In his July 6, 2015 decision in R. v. Hartman, Justice Doherty, for a unanimous Ontario Court of Appeal, quashed a conviction and ordered a new trial, confined to the issue of whether the accused should be convicted or found Not Criminally Responsible by Reason of Mental Disorder (“NCR-MD”). The Court admitted fresh evidence that could suggest the accused suffered from “sexsomnia” at the time of committing a sexual assault. The decision is a very thorough review and interesting application of:
- the test for admission of fresh evidence;
- appellate courts’ reviewing the competence of trial counsel; and
- the orders an appellate court can grant when quashing a conviction (e.g., substituting an acquittal or finding of NCR-MD, or ordering a new trial, possibly confined in scope).
The accused had been convicted of sexual assault before the Provincial Court. At trial and on appeal to the Summary Conviction Appeal Court, he denied sexually assaulting the complainant at all. Seeking leave to appeal to the Court of Appeal, he admitted that he had sexually assaulted the complainant, but argued that he was suffering from “sexsomnia” at the time, and should be found NCR-MD. Justice Doherty began his judgment by noting:
 New defences advanced years after the relevant events, only when other defences have been tried and failed and the convicted offender stands at the prison gate, must be viewed with considerable judicial suspicion. However, there will be cases in which the interests of justice require that an appellant be allowed to present a new defence on appeal. For the reasons that follow, this is one of those rare cases. I would grant leave to appeal, admit the fresh evidence, allow the appeal and order a new trial. I would direct that the new trial be limited to a determination of whether the appellant is NCR-MD or guilty.
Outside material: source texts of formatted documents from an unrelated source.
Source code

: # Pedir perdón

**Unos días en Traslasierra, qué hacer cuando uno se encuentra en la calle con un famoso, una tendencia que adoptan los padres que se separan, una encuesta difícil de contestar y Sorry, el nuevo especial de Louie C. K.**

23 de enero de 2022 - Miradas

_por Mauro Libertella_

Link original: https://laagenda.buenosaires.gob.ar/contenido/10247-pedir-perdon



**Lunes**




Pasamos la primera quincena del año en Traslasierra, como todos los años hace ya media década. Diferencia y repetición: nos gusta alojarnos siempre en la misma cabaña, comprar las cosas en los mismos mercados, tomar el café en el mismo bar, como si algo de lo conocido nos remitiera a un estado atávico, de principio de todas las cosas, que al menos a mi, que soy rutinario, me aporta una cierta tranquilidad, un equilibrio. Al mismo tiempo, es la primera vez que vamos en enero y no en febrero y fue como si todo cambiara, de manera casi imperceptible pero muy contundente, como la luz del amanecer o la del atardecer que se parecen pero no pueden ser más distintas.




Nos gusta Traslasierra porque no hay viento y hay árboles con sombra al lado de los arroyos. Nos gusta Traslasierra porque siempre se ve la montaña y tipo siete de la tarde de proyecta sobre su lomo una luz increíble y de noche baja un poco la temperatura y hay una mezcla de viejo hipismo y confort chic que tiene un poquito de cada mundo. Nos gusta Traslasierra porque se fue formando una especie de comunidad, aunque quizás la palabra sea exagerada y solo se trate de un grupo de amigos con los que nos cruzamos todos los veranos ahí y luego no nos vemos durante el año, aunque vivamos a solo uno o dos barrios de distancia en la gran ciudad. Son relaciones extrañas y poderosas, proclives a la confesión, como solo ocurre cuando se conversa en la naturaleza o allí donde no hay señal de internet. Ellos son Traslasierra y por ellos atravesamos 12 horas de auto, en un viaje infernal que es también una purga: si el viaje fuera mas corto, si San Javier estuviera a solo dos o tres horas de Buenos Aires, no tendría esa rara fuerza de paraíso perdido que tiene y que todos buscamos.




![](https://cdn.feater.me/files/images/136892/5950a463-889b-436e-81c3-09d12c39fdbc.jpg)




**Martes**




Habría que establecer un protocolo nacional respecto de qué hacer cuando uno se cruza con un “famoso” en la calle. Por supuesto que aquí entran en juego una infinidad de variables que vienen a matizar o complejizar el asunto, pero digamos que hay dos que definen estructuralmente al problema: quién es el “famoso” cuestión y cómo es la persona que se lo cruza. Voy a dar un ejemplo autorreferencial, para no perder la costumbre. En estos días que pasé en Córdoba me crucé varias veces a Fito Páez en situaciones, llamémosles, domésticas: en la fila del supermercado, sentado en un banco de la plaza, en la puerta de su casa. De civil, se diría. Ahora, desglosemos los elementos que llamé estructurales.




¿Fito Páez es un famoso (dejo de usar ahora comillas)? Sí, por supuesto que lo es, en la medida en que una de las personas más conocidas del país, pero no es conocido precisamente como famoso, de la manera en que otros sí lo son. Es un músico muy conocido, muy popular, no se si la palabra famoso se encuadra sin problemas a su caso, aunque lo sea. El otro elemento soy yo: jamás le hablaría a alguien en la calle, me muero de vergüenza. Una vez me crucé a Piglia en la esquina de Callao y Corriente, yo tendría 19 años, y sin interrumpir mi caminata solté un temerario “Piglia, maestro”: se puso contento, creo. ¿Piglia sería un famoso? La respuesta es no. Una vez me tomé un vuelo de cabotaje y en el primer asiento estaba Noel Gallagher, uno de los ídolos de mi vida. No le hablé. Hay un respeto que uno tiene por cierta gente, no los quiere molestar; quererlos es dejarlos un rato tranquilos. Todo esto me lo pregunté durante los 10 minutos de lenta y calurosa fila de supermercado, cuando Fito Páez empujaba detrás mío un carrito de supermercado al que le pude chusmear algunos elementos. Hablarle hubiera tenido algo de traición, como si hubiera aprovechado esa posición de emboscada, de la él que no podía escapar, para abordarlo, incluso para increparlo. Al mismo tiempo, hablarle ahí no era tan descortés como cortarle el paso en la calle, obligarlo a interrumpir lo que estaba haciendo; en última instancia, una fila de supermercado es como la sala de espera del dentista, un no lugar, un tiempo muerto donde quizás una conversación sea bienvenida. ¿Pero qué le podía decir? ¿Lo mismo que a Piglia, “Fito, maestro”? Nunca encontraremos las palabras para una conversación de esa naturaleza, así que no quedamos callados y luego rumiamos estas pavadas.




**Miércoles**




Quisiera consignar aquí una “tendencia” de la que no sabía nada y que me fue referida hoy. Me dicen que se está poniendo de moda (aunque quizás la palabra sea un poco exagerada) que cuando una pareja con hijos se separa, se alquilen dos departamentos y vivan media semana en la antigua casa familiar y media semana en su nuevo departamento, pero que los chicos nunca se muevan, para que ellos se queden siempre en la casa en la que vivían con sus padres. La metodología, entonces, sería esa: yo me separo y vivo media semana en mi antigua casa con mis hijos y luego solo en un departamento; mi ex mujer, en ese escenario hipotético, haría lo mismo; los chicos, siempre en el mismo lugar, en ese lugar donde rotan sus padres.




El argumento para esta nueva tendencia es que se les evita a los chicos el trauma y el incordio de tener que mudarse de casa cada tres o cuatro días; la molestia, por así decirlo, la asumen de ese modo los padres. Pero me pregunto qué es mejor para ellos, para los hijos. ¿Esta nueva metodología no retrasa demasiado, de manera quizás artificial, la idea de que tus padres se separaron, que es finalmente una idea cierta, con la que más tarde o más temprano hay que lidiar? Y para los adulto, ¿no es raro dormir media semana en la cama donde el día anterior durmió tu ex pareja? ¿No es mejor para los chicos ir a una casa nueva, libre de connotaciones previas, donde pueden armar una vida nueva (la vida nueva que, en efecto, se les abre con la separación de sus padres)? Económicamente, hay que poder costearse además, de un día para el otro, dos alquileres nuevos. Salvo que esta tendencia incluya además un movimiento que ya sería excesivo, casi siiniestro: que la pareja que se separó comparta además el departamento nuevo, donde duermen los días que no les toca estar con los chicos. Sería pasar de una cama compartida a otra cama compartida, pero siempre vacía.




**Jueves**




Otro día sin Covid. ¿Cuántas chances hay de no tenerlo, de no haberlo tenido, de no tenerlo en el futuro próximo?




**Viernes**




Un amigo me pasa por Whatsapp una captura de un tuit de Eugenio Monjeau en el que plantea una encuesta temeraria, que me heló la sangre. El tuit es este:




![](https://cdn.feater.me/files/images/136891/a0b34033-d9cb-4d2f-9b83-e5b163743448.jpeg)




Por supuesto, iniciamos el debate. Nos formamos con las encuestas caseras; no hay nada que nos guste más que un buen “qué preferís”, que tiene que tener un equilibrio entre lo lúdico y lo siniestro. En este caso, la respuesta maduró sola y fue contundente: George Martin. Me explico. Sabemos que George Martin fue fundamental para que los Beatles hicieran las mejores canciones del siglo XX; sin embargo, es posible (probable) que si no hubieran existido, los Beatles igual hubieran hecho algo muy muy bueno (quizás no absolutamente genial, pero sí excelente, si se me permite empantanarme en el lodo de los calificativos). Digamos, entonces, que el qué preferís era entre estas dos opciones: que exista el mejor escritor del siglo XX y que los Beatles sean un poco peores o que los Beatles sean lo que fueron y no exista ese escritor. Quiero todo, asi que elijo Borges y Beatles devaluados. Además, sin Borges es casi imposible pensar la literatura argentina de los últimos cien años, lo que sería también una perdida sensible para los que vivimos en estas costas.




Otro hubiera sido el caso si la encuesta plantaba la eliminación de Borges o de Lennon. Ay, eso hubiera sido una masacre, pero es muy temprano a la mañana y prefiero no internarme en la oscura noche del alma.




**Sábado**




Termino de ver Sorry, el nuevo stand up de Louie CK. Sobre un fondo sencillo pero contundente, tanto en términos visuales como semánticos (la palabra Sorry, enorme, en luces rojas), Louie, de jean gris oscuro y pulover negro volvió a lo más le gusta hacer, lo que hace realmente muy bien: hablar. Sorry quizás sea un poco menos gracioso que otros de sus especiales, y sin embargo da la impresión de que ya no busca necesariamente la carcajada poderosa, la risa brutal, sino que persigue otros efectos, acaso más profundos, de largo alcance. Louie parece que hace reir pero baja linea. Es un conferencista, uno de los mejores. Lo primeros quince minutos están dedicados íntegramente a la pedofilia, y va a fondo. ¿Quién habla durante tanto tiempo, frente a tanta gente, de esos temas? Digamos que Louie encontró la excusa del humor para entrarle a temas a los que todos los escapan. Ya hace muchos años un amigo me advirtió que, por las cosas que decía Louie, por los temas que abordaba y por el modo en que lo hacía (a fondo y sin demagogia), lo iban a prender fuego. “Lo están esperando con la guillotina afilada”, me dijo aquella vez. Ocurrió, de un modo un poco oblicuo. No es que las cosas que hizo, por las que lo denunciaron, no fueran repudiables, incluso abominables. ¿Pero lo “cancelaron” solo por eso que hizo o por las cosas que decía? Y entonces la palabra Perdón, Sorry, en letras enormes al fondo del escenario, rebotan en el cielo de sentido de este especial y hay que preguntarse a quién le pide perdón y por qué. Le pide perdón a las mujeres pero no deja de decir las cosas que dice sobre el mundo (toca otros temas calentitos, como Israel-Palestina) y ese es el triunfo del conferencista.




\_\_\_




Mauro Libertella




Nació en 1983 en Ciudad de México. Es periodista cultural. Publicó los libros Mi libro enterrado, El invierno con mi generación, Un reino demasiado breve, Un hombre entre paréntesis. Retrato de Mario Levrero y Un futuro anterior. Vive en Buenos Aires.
Before the Court of Appeal, the accused tendered a report from a psychiatrist (“Dr. Gojer”) who opined that the accused was asleep when he sexually assaulted the complainant and therefore was not culpable. He also filed affidavits from himself, his mother and his girlfriend, explaining his history, and that of his family, of sleepwalking. Justice Doherty noted that if this fresh evidence were admitted, the appeal must be allowed. He summarized the applicable principles:
 Evidence is admissible on appeal if it is “in the interests of justice” to receive the evidence […]. When, as in this case, the evidence proffered on appeal challenges a factual finding essential to the verdict reached at trial, the admissibility of the evidence will depend on three inquiries […]:
- Is the proffered evidence admissible under the generally applicable rules of evidence governing criminal proceedings?
- Is the evidence sufficiently cogent to warrant its admission?
- What is the explanation for the failure to tender the evidence at trial, and should that explanation affect the admissibility of the evidence on appeal?
 The first two inquiries address prerequisites to admissibility. It will never be in the “interests of justice” to admit evidence on appeal that is not legally admissible under the normal rules of evidence. Nor will the “interests of justice” ever be served by admitting evidence that lacks sufficient cogency. The third inquiry does not go to a prerequisite to admissibility, but instead considers the explanation for the failure to lead the evidence at trial and whether that explanation compels the exclusion of the evidence even though it would otherwise be admissible on appeal. This inquiry, often referred to as the “due diligence” inquiry, recognizes that the “interests of justice” in s. 683(1) embrace administration of justice concerns such as finality that go beyond the specific interests of the appellant. For example, it may not be in the “interests of justice” to receive evidence on appeal, even though it is legally admissible and could reasonably be expected to have affected the result, if that evidence was available at trial and a tactical decision was made to not lead that evidence […]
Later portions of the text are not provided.